**Your objective:**
Locate every line in the records below that contains the word "examples", and copy each one.
· · · · ·
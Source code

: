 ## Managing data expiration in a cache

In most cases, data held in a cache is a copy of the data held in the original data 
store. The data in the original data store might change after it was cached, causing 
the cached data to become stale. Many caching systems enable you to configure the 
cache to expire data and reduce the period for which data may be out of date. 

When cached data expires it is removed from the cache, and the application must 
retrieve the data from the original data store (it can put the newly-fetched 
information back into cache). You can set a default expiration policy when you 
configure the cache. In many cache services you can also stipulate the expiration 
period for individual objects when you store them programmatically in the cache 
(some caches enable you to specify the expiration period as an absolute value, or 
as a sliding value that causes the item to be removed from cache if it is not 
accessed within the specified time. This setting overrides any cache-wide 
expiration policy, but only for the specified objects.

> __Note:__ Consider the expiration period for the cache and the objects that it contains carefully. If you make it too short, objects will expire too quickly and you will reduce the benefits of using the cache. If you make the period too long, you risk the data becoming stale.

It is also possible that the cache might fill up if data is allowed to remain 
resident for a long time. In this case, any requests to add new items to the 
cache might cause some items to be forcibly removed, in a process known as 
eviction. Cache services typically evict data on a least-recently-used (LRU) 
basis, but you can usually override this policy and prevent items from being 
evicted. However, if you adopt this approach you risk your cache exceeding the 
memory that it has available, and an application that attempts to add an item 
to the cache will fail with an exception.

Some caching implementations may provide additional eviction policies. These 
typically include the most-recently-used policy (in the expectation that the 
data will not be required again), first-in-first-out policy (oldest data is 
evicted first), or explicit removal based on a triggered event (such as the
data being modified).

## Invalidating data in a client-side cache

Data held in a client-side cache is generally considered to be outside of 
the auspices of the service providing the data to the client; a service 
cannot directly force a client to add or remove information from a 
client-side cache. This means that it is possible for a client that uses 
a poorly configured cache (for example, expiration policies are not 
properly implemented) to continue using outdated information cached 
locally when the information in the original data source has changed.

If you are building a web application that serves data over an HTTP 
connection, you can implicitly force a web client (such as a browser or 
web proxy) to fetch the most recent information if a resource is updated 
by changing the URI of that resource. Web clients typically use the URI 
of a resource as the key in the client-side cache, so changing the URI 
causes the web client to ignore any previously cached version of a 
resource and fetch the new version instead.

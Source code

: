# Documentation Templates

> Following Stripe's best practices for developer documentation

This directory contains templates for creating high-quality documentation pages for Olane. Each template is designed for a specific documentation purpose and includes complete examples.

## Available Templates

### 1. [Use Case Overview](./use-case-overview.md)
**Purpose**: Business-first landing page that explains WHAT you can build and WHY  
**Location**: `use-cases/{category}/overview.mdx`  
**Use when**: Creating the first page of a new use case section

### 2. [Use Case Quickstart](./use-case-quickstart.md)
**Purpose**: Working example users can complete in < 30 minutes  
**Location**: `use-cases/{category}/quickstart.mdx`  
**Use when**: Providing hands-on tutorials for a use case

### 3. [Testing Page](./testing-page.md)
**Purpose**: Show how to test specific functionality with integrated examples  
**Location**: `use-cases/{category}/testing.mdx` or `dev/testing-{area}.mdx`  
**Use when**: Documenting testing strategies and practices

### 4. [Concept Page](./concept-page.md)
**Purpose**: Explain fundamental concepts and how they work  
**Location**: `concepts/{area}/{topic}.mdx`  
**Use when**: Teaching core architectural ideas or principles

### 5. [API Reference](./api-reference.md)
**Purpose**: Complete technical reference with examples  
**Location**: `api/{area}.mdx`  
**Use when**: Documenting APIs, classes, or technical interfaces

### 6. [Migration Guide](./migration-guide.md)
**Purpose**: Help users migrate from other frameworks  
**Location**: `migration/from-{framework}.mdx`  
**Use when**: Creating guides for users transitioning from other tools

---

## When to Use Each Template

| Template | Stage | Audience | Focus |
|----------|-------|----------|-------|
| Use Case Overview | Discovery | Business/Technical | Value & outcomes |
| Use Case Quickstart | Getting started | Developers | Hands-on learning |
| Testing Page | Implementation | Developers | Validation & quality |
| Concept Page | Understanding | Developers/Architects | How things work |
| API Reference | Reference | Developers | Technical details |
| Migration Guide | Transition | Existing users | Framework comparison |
· · · · ·
**Problem solution:**
This directory contains templates for creating high-quality documentation pages for Olane. Each template is designed for a specific documentation purpose and includes complete examples.
**Purpose**: Show how to test specific functionality with integrated examples  
**Purpose**: Complete technical reference with examples  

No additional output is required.